MUTUALISTIC INTERACTIONS IN THE BIODEGRADATION OF THE BROMINATED FLAME RETARDANTS BIS(BROMOMETHYL)PROPANOL (TBNPA) AND DIBROMONEOPENTYL-GLYCOL (DBNPG)

Brominated organic compounds are widespread pollutants in air, water, soil and sediments. The two brominated flame retardants TBNPA and DBNPG are abundantly found in the groundwater underlying the industrial site Neot Hovav, Israel. An enriched aerobic microbial consortium from the contaminated groundwater with DBNPG was found to successfully degrade both compounds. Nevertheless, a supplement of yeast-extract was found to be essential..

Our work focused on understanding the role of yeast-extract in the biodegradation process, and to isolate a single bacterial strain with the ability to degrade both compounds. From the TBNPA consortium, five isolates were identified: Pseudomonas aeruginosa; Delftia tsuruhatensis; Pseudomonas citronellolis, Microbacterium paraoxydans; and Sphngobacterium siyangense. Four strains were isolated from the DBNPG consortium and identified as: Pseudomonas citronellolis; Gordonia sihwensis; Shinella zoogloeoides; and Microbacterium oxydans. Individual isolates proved unsuccessful in degrading the compounds, with the addition of yeast extract, whereas certain combinations succeeded, albeit at a slower rate than the original consortium. Identification of the two bacterial communities through MiSeq next-generation sequencing revealed the presence of genuses like Paracoccus; Brevundimonas; Pseudomonas; Delftia; Sphingobacterium; Flavobacterium; and Ochrobactrum, suggesting that the enrichments are far more diverse than what was cultured. Haloacid dehalogenase gene, dehI, was detected in the consortium but its role in degradation has not been resolved yet.

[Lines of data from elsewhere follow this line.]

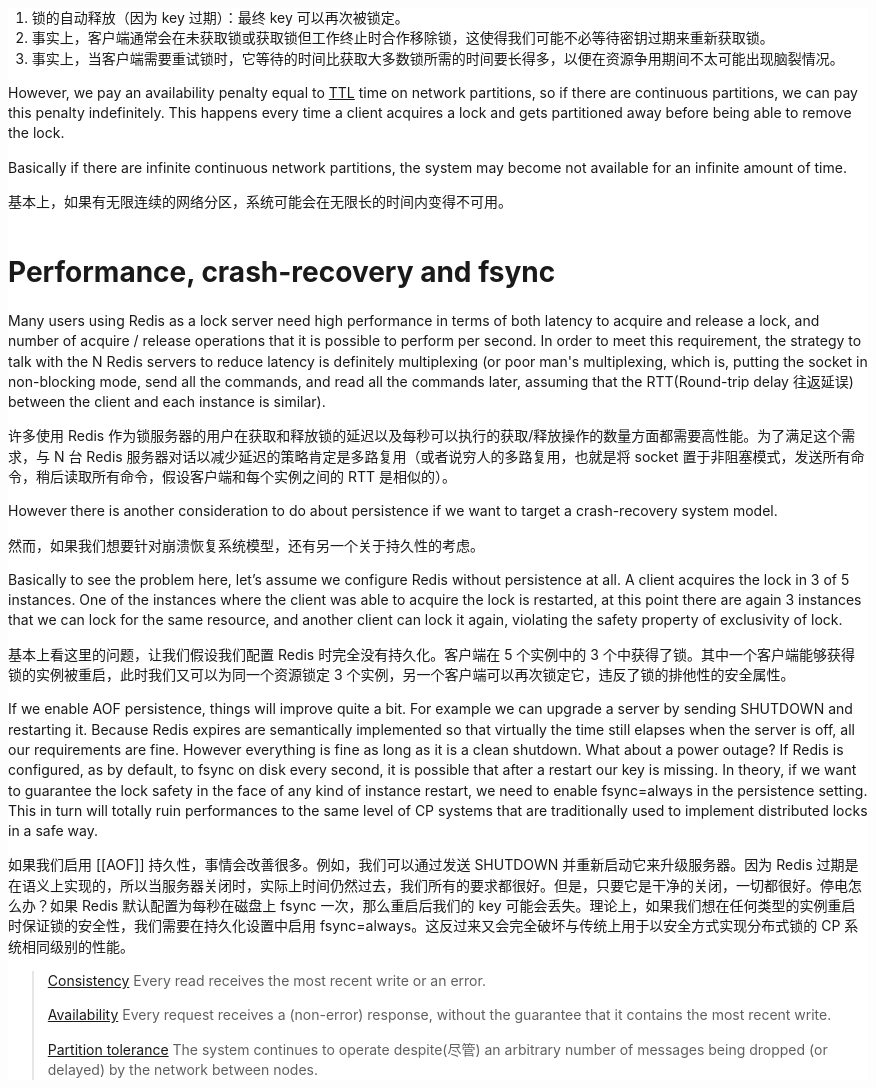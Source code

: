1. 锁的自动释放（因为 key 过期）：最终 key 可以再次被锁定。
2. 事实上，客户端通常会在未获取锁或获取锁但工作终止时合作移除锁，这使得我们可能不必等待密钥过期来重新获取锁。
3. 事实上，当客户端需要重试锁时，它等待的时间比获取大多数锁所需的时间要长得多，以便在资源争用期间不太可能出现脑裂情况。

However, we pay an availability penalty equal to [TTL](/commands/ttl) time on network partitions, so if there are continuous partitions, we can pay this penalty indefinitely. This happens every time a client acquires a lock and gets partitioned away before being able to remove the lock.

Basically if there are infinite continuous network partitions, the system may become not available for an infinite amount of time.

基本上，如果有无限连续的网络分区，系统可能会在无限长的时间内变得不可用。

# Performance, crash-recovery and fsync

Many users using Redis as a lock server need high performance in terms of both latency to acquire and release a lock, and number of acquire / release operations that it is possible to perform per second. In order to meet this requirement, the strategy to talk with the N Redis servers to reduce latency is definitely multiplexing (or poor man's multiplexing, which is, putting the socket in non-blocking mode, send all the commands, and read all the commands later, assuming that the RTT(Round-trip delay 往返延误) between the client and each instance is similar).

许多使用 Redis 作为锁服务器的用户在获取和释放锁的延迟以及每秒可以执行的获取/释放操作的数量方面都需要高性能。为了满足这个需求，与 N 台 Redis 服务器对话以减少延迟的策略肯定是多路复用（或者说穷人的多路复用，也就是将 socket 置于非阻塞模式，发送所有命令，稍后读取所有命令，假设客户端和每个实例之间的 RTT 是相似的）。

However there is another consideration to do about persistence if we want to target a crash-recovery system model.

然而，如果我们想要针对崩溃恢复系统模型，还有另一个关于持久性的考虑。

Basically to see the problem here, let’s assume we configure Redis without persistence at all. A client acquires the lock in 3 of 5 instances. One of the instances where the client was able to acquire the lock is restarted, at this point there are again 3 instances that we can lock for the same resource, and another client can lock it again, violating the safety property of exclusivity of lock.

基本上看这里的问题，让我们假设我们配置 Redis 时完全没有持久化。客户端在 5 个实例中的 3 个中获得了锁。其中一个客户端能够获得锁的实例被重启，此时我们又可以为同一个资源锁定 3 个实例，另一个客户端可以再次锁定它，违反了锁的排他性的安全属性。

If we enable AOF persistence, things will improve quite a bit. For example we can upgrade a server by sending SHUTDOWN and restarting it. Because Redis expires are semantically implemented so that virtually the time still elapses when the server is off, all our requirements are fine. However everything is fine as long as it is a clean shutdown. What about a power outage? If Redis is configured, as by default, to fsync on disk every second, it is possible that after a restart our key is missing. In theory, if we want to guarantee the lock safety in the face of any kind of instance restart, we need to enable fsync=always in the persistence setting. This in turn will totally ruin performances to the same level of CP systems that are traditionally used to implement distributed locks in a safe way.

如果我们启用 [[AOF]] 持久性，事情会改善很多。例如，我们可以通过发送 SHUTDOWN 并重新启动它来升级服务器。因为 Redis 过期是在语义上实现的，所以当服务器关闭时，实际上时间仍然过去，我们所有的要求都很好。但是，只要它是干净的关闭，一切都很好。停电怎么办？如果 Redis 默认配置为每秒在磁盘上 fsync 一次，那么重启后我们的 key 可能会丢失。理论上，如果我们想在任何类型的实例重启时保证锁的安全性，我们需要在持久化设置中启用 fsync=always。这反过来又会完全破坏与传统上用于以安全方式实现分布式锁的 CP 系统相同级别的性能。

> [Consistency](https://en.wikipedia.org/wiki/Consistency_model "Consistency model")
> Every read receives the most recent write or an error.
> 
> [Availability](https://en.wikipedia.org/wiki/Availability "Availability")
> Every request receives a (non-error) response, without the guarantee that it contains the most recent write.
> 
> [Partition tolerance](https://en.wikipedia.org/wiki/Network_partitioning "Network partitioning")
> The system continues to operate despite(尽管) an arbitrary number of messages being dropped (or delayed) by the network between nodes.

The role of yeast-extract and the compounds in biomass growth was also examined. Preliminary experiments show that the addition of only vitamins results in degradation. Resting cultures of both communities (without yeast extract) successfully degraded both compounds rapidly, without additional biomass growth. From these results we conclude that the bacterial communities cannot utilize solely DBNPG and TBNPA for biomass growth, and a supplementation is required.